La vicenda dimostra ancora una volta come – per l’Italia, e a tutti i livelli, anche giudiziario – l’Autonomia della Sicilia è solo una burla e il suo Statuto carta straccia, e quindi dimostra l’impossibilità di tutelare qualsiasi interesse o diritto dei Siciliani dentro i confini dello Stato italiano.
Anche la vicenda delle tasse su Google e sul web, circa un miliardo l’anno, nasconde un’analoga violazione dei diritti della Sicilia. Di questi, infatti, almeno il 5 % circa, pari a 50 milioni l’anno, Statuto alla mano (art. 37), spetterebbero alla Regione, ma sono soldi che la Regione, naturalmente, non vedrà mai.
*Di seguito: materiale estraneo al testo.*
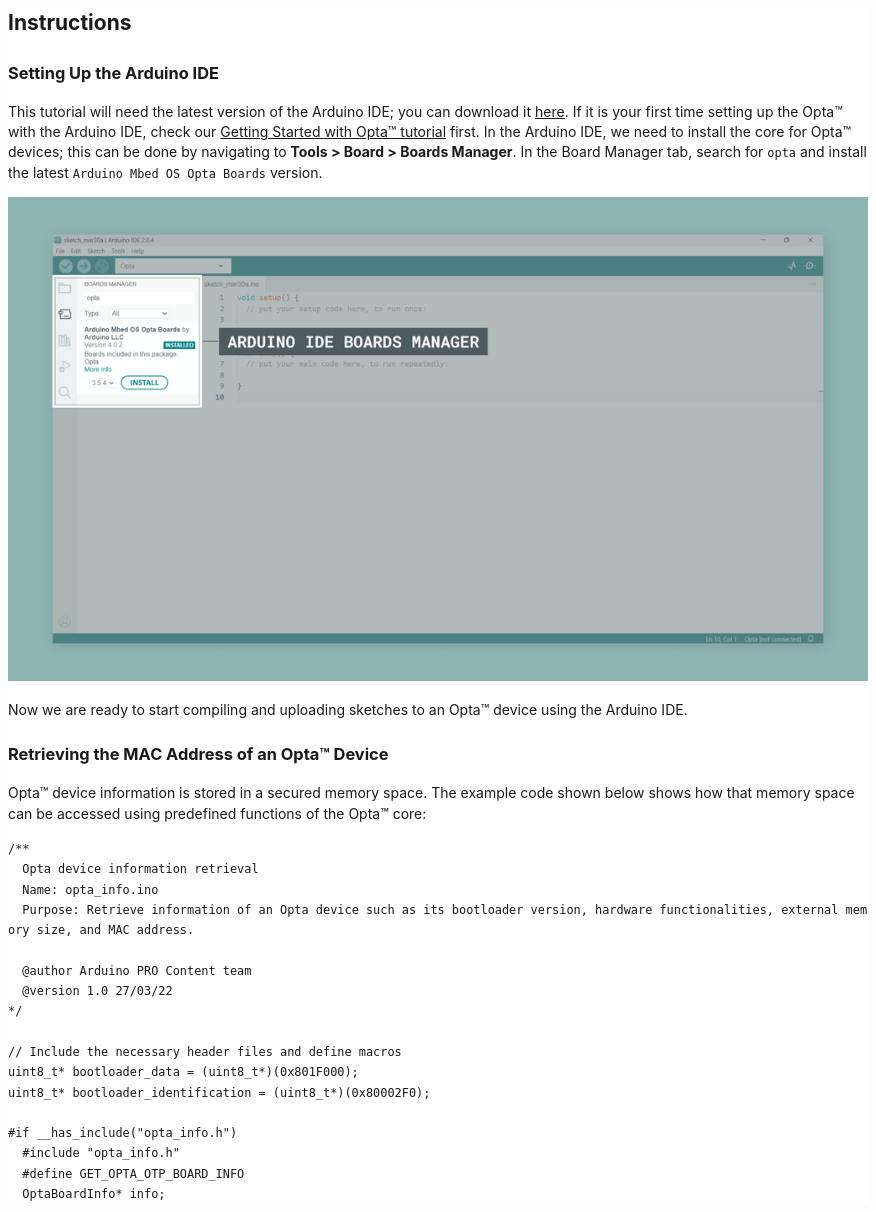 ## Instructions

### Setting Up the Arduino IDE 

This tutorial will need the latest version of the Arduino IDE; you can download it [here](https://www.arduino.cc/en/software). If it is your first time setting up the Opta™ with the Arduino IDE, check our [Getting Started with Opta™ tutorial](https://docs.arduino.cc/tutorials/opta/getting-started) first. In the Arduino IDE, we need to install the core for Opta™ devices; this can be done by navigating to **Tools > Board > Boards Manager**. In the Board Manager tab, search for `opta` and install the latest `Arduino Mbed OS Opta Boards` version.

![Installing the Opta™ core in the Arduino IDE bootloader.](assets/arduino-ide-1.png)

Now we are ready to start compiling and uploading sketches to an Opta™ device using the Arduino IDE. 

### Retrieving the MAC Address of an Opta™ Device

Opta™ device information is stored in a secured memory space. The example code shown below shows how that memory space can be accessed using predefined functions of the Opta™ core: 

```arduino
/**
  Opta device information retrieval 
  Name: opta_info.ino
  Purpose: Retrieve information of an Opta device such as its bootloader version, hardware functionalities, external memory size, and MAC address.

  @author Arduino PRO Content team
  @version 1.0 27/03/22
*/

// Include the necessary header files and define macros
uint8_t* bootloader_data = (uint8_t*)(0x801F000);
uint8_t* bootloader_identification = (uint8_t*)(0x80002F0);

#if __has_include("opta_info.h")
  #include "opta_info.h"
  #define GET_OPTA_OTP_BOARD_INFO
  OptaBoardInfo* info;
```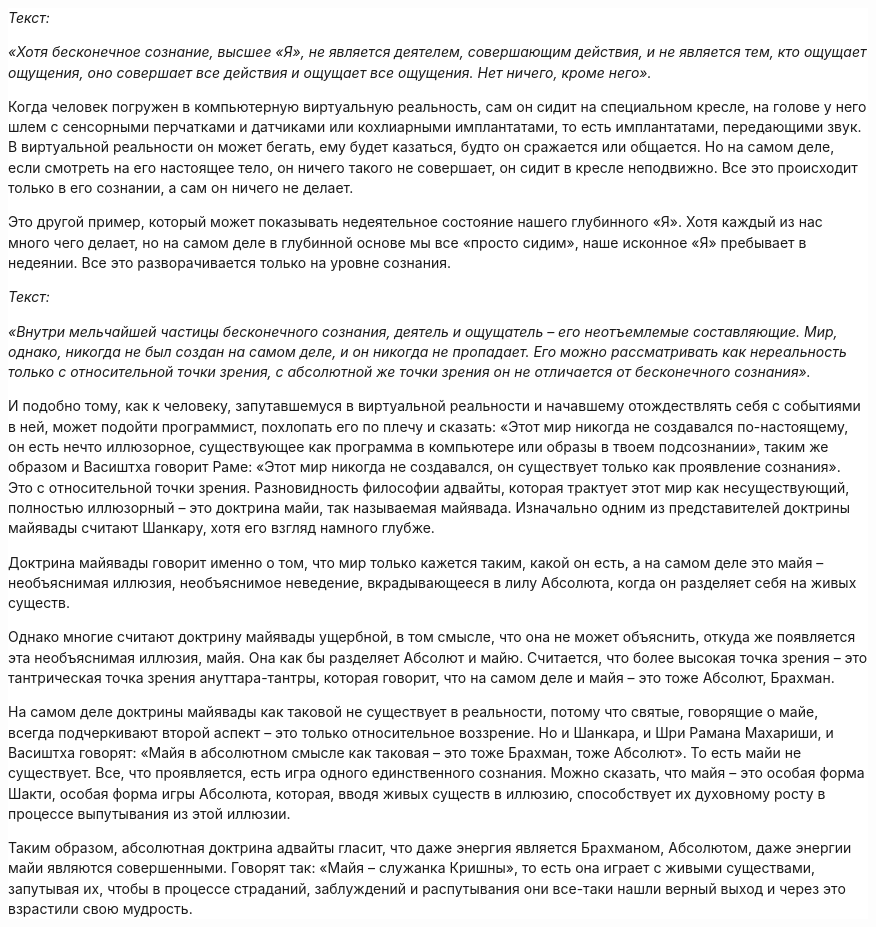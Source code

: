   
_Текст:_ 

 _«Хотя бесконечное сознание, высшее «Я», не является деятелем, совершающим действия, и не является тем, кто ощущает ощущения, оно совершает все действия и ощущает все ощущения. Нет ничего, кроме него»._ 

  
 Когда человек погружен в компьютерную виртуальную реальность, сам он сидит на специальном кресле, на голове у него шлем с сенсорными перчатками и датчиками или кохлиарными имплантатами, то есть имплантатами, передающими звук. В виртуальной реальности он может бегать, ему будет казаться, будто он сражается или общается. Но на самом деле, если смотреть на его настоящее тело, он ничего такого не совершает, он сидит в кресле неподвижно. Все это происходит только в его сознании, а сам он ничего не делает.

 Это другой пример, который может показывать недеятельное состояние нашего глубинного «Я». Хотя каждый из нас много чего делает, но на самом деле в глубинной основе мы все «просто сидим», наше исконное «Я» пребывает в недеянии. Все это разворачивается только на уровне сознания.

  
_Текст:_ 

 _«Внутри мельчайшей частицы бесконечного сознания, деятель и ощущатель – его неотъемлемые составляющие. Мир, однако, никогда не был создан на самом деле, и он никогда не пропадает. Его можно рассматривать как нереальность только с относительной точки зрения, с абсолютной же точки зрения он не отличается от бесконечного сознания»._ 

  
 И подобно тому, как к человеку, запутавшемуся в виртуальной реальности и начавшему отождествлять себя с событиями в ней, может подойти программист, похлопать его по плечу и сказать: «Этот мир никогда не создавался по-настоящему, он есть нечто иллюзорное, существующее как программа в компьютере или образы в твоем подсознании», таким же образом и Васиштха говорит Раме: «Этот мир никогда не создавался, он существует только как проявление сознания». Это с относительной точки зрения. Разновидность философии адвайты, которая трактует этот мир как несуществующий, полностью иллюзорный – это доктрина майи, так называемая майявада. Изначально одним из представителей доктрины майявады считают Шанкару, хотя его взгляд намного глубже.

 Доктрина майявады говорит именно о том, что мир только кажется таким, какой он есть, а на самом деле это майя – необъяснимая иллюзия, необъяснимое неведение, вкрадывающееся в лилу Абсолюта, когда он разделяет себя на живых существ.

 Однако многие считают доктрину майявады ущербной, в том смысле, что она не может объяснить, откуда же появляется эта необъяснимая иллюзия, майя. Она как бы разделяет Абсолют и майю. Считается, что более высокая точка зрения – это тантрическая точка зрения ануттара-тантры, которая говорит, что на самом деле и майя – это тоже Абсолют, Брахман.

 На самом деле доктрины майявады как таковой не существует в реальности, потому что святые, говорящие о майе, всегда подчеркивают второй аспект – это только относительное воззрение. Но и Шанкара, и Шри Рамана Махариши, и Васиштха говорят: «Майя в абсолютном смысле как таковая – это тоже Брахман, тоже Абсолют». То есть майи не существует. Все, что проявляется, есть игра одного единственного сознания. Можно сказать, что майя – это особая форма Шакти, особая форма игры Абсолюта, которая, вводя живых существ в иллюзию, способствует их духовному росту в процессе выпутывания из этой иллюзии.

 Таким образом, абсолютная доктрина адвайты гласит, что даже энергия является Брахманом, Абсолютом, даже энергии майи являются совершенными. Говорят так: «Майя – служанка Кришны», то есть она играет с живыми существами, запутывая их, чтобы в процессе страданий, заблуждений и распутывания они все-таки нашли верный выход и через это взрастили свою мудрость.
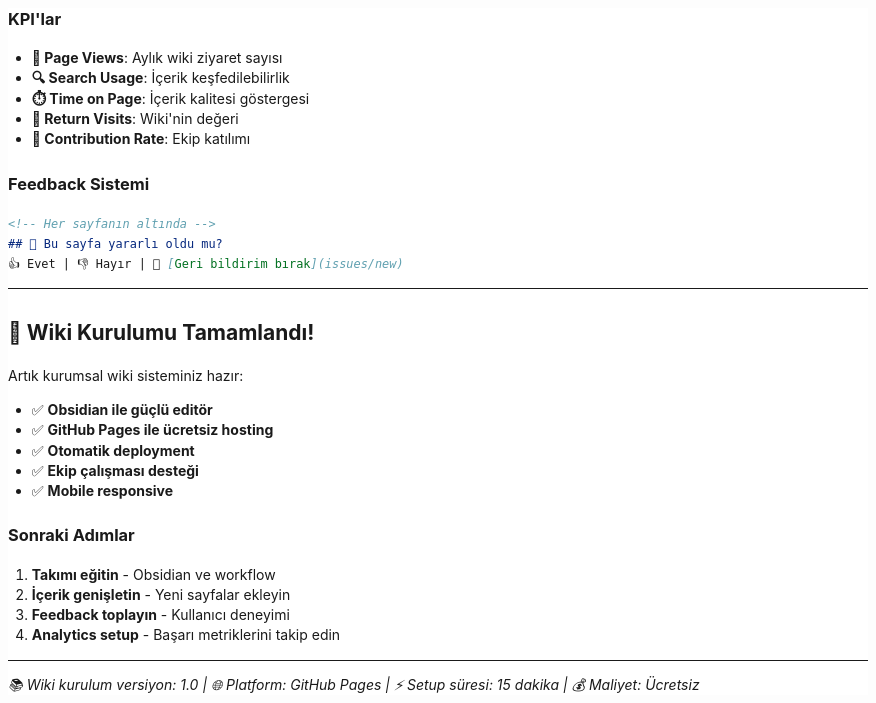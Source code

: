 ### KPI'lar
- **📖 Page Views**: Aylık wiki ziyaret sayısı
- **🔍 Search Usage**: İçerik keşfedilebilirlik
- **⏱️ Time on Page**: İçerik kalitesi göstergesi
- **🔄 Return Visits**: Wiki'nin değeri
- **📝 Contribution Rate**: Ekip katılımı

### Feedback Sistemi
```markdown
<!-- Her sayfanın altında -->
## 💭 Bu sayfa yararlı oldu mu?
👍 Evet | 👎 Hayır | 💬 [Geri bildirim bırak](issues/new)
```

---

## 🎉 Wiki Kurulumu Tamamlandı!

Artık kurumsal wiki sisteminiz hazır:

- ✅ **Obsidian ile güçlü editör**
- ✅ **GitHub Pages ile ücretsiz hosting**
- ✅ **Otomatik deployment**
- ✅ **Ekip çalışması desteği**
- ✅ **Mobile responsive**

### Sonraki Adımlar
1. **Takımı eğitin** - Obsidian ve workflow
2. **İçerik genişletin** - Yeni sayfalar ekleyin
3. **Feedback toplayın** - Kullanıcı deneyimi
4. **Analytics setup** - Başarı metriklerini takip edin

---

*📚 Wiki kurulum versiyon: 1.0 | 🌐 Platform: GitHub Pages | ⚡ Setup süresi: 15 dakika | 💰 Maliyet: Ücretsiz*
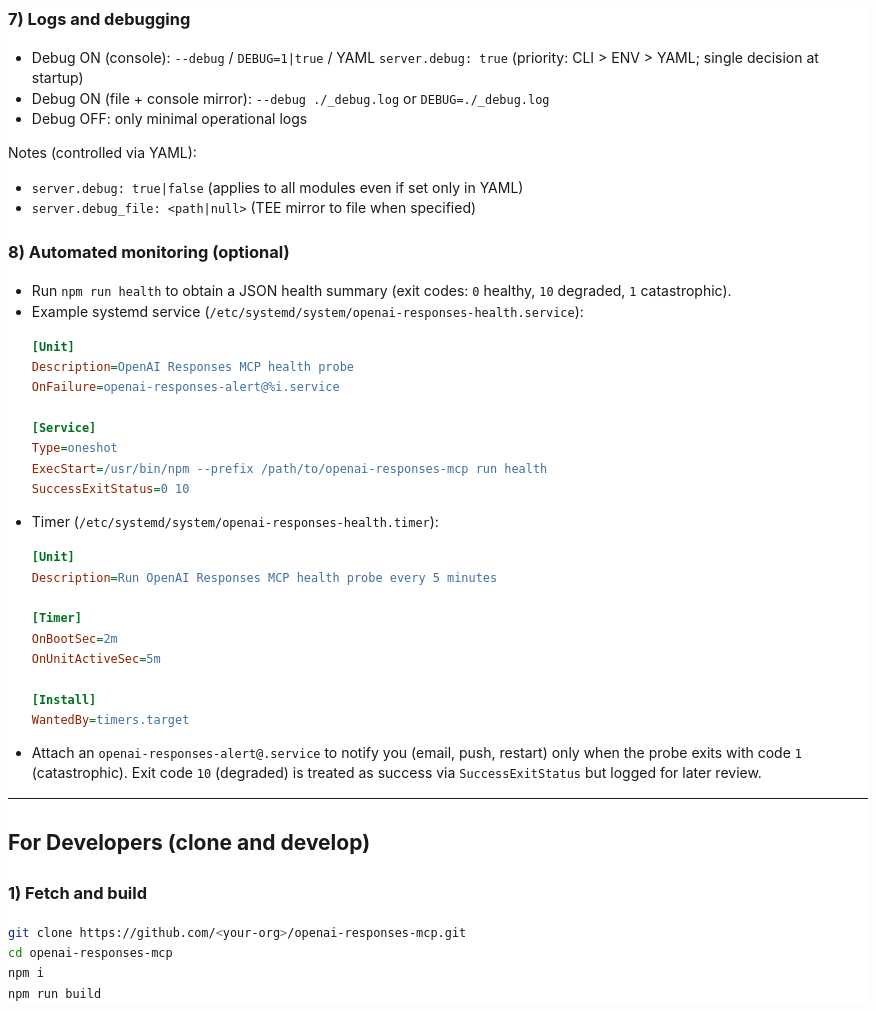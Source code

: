 ### 7) Logs and debugging
- Debug ON (console): `--debug` / `DEBUG=1|true` / YAML `server.debug: true` (priority: CLI > ENV > YAML; single decision at startup)
- Debug ON (file + console mirror): `--debug ./_debug.log` or `DEBUG=./_debug.log`
- Debug OFF: only minimal operational logs

Notes (controlled via YAML):
- `server.debug: true|false` (applies to all modules even if set only in YAML)
- `server.debug_file: <path|null>` (TEE mirror to file when specified)

### 8) Automated monitoring (optional)
- Run `npm run health` to obtain a JSON health summary (exit codes: `0` healthy, `10` degraded, `1` catastrophic).
- Example systemd service (`/etc/systemd/system/openai-responses-health.service`):
  ```ini
  [Unit]
  Description=OpenAI Responses MCP health probe
  OnFailure=openai-responses-alert@%i.service

  [Service]
  Type=oneshot
  ExecStart=/usr/bin/npm --prefix /path/to/openai-responses-mcp run health
  SuccessExitStatus=0 10
  ```
- Timer (`/etc/systemd/system/openai-responses-health.timer`):
  ```ini
  [Unit]
  Description=Run OpenAI Responses MCP health probe every 5 minutes

  [Timer]
  OnBootSec=2m
  OnUnitActiveSec=5m

  [Install]
  WantedBy=timers.target
  ```
- Attach an `openai-responses-alert@.service` to notify you (email, push, restart) only when the probe exits with code `1` (catastrophic). Exit code `10` (degraded) is treated as success via `SuccessExitStatus` but logged for later review.

---

## For Developers (clone and develop)

### 1) Fetch and build
```bash
git clone https://github.com/<your-org>/openai-responses-mcp.git
cd openai-responses-mcp
npm i
npm run build
```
Se ci fosse un giudice indipendente, come in parte era l’Alta Corte prevista dallo Statuto, ancora avrebbe senso tentare di difendere i nostri diritti in sede giurisdizionale.
Ma, a queste condizioni, l’unica via per evitare questo continuo saccheggio e questa continua umiliazione è soltanto l’INDIPENDENZA PER LO STATO DI SICILIA.
I partiti italiani in Sicilia, al contrario, si rivelano perfettamente INUTILI. Il voto dato a loro è semplicemente un VOTO PERSO.